(Saved data entries)

● ● ● ● ● ● ●

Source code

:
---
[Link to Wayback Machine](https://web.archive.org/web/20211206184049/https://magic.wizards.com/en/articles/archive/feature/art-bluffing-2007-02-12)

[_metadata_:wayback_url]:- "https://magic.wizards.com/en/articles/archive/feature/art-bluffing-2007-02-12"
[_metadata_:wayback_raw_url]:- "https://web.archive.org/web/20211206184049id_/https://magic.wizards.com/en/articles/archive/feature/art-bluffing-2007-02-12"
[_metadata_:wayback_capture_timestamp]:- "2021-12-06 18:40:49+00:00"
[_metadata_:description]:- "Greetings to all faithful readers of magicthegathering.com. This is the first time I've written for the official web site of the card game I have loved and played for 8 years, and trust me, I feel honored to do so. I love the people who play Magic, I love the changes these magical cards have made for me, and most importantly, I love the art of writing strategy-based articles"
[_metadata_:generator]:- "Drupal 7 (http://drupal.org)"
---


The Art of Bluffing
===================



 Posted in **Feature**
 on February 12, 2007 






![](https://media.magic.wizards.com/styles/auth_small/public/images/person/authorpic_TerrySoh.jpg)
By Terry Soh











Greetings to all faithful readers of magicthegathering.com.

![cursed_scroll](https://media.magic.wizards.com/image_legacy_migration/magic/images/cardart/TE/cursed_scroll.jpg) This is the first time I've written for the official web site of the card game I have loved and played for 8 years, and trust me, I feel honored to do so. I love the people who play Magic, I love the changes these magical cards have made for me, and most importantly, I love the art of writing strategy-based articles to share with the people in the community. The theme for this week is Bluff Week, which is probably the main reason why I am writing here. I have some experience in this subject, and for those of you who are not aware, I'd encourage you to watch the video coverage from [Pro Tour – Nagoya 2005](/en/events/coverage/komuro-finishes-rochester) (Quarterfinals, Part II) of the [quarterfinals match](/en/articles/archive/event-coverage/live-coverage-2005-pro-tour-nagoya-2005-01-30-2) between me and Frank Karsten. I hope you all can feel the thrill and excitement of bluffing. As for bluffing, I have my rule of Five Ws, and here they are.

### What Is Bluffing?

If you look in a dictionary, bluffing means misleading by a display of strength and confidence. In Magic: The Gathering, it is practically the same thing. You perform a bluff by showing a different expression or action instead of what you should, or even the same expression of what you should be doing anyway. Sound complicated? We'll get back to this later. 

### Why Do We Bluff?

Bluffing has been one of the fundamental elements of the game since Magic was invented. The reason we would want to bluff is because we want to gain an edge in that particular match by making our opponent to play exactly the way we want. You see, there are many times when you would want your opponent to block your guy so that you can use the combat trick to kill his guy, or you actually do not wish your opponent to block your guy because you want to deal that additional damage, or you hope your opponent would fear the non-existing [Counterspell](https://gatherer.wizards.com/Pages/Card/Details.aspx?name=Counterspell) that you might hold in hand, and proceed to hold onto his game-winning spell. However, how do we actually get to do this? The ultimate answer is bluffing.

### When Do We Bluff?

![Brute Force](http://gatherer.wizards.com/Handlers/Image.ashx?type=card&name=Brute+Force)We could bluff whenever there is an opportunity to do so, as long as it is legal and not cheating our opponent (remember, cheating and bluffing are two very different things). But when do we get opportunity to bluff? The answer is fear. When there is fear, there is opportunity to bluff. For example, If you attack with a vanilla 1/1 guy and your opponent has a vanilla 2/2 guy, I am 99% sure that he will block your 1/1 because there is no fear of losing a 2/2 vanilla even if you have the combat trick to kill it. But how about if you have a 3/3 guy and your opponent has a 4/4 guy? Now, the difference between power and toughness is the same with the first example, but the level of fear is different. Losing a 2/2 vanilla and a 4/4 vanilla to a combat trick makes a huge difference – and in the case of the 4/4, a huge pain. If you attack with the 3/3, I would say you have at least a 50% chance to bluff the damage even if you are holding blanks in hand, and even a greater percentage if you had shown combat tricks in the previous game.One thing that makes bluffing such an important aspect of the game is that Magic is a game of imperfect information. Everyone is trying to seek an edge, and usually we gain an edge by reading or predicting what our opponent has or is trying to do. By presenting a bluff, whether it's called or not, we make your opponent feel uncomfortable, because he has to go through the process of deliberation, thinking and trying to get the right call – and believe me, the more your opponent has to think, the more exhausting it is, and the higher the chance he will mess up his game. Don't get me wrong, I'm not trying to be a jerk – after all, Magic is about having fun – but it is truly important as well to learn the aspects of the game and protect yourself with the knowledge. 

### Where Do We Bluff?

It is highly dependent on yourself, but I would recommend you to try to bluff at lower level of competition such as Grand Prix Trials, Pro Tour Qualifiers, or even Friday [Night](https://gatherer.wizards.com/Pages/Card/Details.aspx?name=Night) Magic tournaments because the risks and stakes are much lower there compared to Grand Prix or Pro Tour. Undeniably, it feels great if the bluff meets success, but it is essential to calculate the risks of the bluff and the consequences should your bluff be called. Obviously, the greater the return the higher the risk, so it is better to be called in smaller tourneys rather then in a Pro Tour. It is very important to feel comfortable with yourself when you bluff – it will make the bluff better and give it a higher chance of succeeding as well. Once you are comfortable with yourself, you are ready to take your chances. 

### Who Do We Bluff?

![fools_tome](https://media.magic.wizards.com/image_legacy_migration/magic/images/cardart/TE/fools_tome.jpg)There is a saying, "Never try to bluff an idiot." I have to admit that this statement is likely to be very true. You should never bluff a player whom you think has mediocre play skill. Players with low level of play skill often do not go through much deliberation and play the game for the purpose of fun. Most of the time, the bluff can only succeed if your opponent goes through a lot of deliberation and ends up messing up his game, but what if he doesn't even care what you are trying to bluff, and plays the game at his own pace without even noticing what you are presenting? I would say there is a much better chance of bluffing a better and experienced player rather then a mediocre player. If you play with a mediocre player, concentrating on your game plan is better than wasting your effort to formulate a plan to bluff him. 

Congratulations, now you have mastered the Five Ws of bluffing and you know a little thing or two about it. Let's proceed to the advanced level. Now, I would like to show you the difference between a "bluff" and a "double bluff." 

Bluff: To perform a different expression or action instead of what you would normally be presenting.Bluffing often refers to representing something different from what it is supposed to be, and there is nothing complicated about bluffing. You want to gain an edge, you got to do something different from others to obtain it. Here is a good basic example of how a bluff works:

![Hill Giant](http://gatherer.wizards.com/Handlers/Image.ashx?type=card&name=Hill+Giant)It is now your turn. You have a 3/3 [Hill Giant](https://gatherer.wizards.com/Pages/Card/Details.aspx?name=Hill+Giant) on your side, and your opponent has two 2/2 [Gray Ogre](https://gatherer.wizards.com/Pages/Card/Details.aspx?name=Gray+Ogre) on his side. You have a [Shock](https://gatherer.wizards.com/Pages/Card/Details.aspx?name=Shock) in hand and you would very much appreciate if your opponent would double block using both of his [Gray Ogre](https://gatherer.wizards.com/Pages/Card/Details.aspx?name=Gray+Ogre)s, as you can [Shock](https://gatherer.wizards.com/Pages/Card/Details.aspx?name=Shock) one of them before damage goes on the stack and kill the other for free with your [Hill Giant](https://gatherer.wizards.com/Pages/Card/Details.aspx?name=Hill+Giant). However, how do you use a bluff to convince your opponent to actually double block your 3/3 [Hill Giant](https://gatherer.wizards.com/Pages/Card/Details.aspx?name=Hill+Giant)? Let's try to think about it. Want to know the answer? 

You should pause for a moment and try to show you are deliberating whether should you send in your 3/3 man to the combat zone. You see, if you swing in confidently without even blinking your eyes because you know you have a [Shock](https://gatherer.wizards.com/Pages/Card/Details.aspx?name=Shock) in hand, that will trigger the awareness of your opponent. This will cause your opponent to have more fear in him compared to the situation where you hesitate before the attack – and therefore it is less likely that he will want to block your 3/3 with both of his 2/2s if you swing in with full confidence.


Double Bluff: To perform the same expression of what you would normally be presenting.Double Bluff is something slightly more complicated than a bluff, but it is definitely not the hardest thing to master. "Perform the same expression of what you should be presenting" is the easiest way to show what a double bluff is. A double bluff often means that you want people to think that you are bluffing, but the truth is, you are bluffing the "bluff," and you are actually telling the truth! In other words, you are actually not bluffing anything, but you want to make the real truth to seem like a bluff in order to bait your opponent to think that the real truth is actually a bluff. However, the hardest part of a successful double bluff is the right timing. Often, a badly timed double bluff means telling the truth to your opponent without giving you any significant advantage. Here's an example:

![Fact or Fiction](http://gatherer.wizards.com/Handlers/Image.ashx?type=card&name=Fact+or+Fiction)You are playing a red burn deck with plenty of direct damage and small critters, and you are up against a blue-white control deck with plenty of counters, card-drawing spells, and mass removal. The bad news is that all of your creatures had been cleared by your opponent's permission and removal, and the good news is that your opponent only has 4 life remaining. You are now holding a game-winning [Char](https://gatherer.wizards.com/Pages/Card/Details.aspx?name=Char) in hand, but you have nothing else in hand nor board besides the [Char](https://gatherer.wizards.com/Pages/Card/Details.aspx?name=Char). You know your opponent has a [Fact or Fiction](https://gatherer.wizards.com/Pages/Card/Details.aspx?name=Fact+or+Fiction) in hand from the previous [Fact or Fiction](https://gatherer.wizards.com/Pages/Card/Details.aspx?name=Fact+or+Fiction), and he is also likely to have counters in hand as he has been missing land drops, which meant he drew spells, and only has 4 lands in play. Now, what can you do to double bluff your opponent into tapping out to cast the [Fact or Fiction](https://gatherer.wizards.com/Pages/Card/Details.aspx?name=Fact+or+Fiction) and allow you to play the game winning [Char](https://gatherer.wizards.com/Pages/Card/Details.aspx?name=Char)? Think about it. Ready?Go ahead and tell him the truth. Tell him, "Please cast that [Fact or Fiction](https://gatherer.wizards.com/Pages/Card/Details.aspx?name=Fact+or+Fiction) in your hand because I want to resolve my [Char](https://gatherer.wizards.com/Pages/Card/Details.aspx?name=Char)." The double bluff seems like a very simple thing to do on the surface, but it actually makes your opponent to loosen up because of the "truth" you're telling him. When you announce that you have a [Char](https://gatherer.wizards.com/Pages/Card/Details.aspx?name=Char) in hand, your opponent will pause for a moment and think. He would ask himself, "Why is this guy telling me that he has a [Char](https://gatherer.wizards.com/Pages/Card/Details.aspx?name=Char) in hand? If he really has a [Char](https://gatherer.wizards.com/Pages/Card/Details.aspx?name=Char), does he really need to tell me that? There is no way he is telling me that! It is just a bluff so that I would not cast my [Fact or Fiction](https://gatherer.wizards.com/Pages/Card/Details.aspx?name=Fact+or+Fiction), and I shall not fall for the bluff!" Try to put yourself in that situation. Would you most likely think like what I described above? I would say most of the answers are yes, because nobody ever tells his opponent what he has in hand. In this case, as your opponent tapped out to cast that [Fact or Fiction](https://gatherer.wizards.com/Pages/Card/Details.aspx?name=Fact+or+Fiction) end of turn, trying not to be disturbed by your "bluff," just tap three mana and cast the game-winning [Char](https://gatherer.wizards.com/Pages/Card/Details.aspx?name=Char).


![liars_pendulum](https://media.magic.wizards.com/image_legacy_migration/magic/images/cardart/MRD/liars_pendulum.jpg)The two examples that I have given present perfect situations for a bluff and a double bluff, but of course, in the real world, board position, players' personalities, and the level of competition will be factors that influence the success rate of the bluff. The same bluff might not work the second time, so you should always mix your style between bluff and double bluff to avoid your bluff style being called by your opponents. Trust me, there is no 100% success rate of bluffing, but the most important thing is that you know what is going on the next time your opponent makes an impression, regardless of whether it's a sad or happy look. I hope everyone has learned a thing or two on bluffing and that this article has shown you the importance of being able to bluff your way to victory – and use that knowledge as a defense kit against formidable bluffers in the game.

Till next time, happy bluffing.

● ● ● ● ● ● ●

• **TASK TO COMPLETE**:
One stretch of the lines above is wanted, from the line that contains "### What Is Bluffing?" through the line that contains "### When Do We Bluff?". Output it exactly.

• **RESULT OF THIS TASK**:
### What Is Bluffing?

If you look in a dictionary, bluffing means misleading by a display of strength and confidence. In Magic: The Gathering, it is practically the same thing. You perform a bluff by showing a different expression or action instead of what you should, or even the same expression of what you should be doing anyway. Sound complicated? We'll get back to this later. 

### Why Do We Bluff?

Bluffing has been one of the fundamental elements of the game since Magic was invented. The reason we would want to bluff is because we want to gain an edge in that particular match by making our opponent to play exactly the way we want. You see, there are many times when you would want your opponent to block your guy so that you can use the combat trick to kill his guy, or you actually do not wish your opponent to block your guy because you want to deal that additional damage, or you hope your opponent would fear the non-existing [Counterspell](https://gatherer.wizards.com/Pages/Card/Details.aspx?name=Counterspell) that you might hold in hand, and proceed to hold onto his game-winning spell. However, how do we actually get to do this? The ultimate answer is bluffing.

### When Do We Bluff?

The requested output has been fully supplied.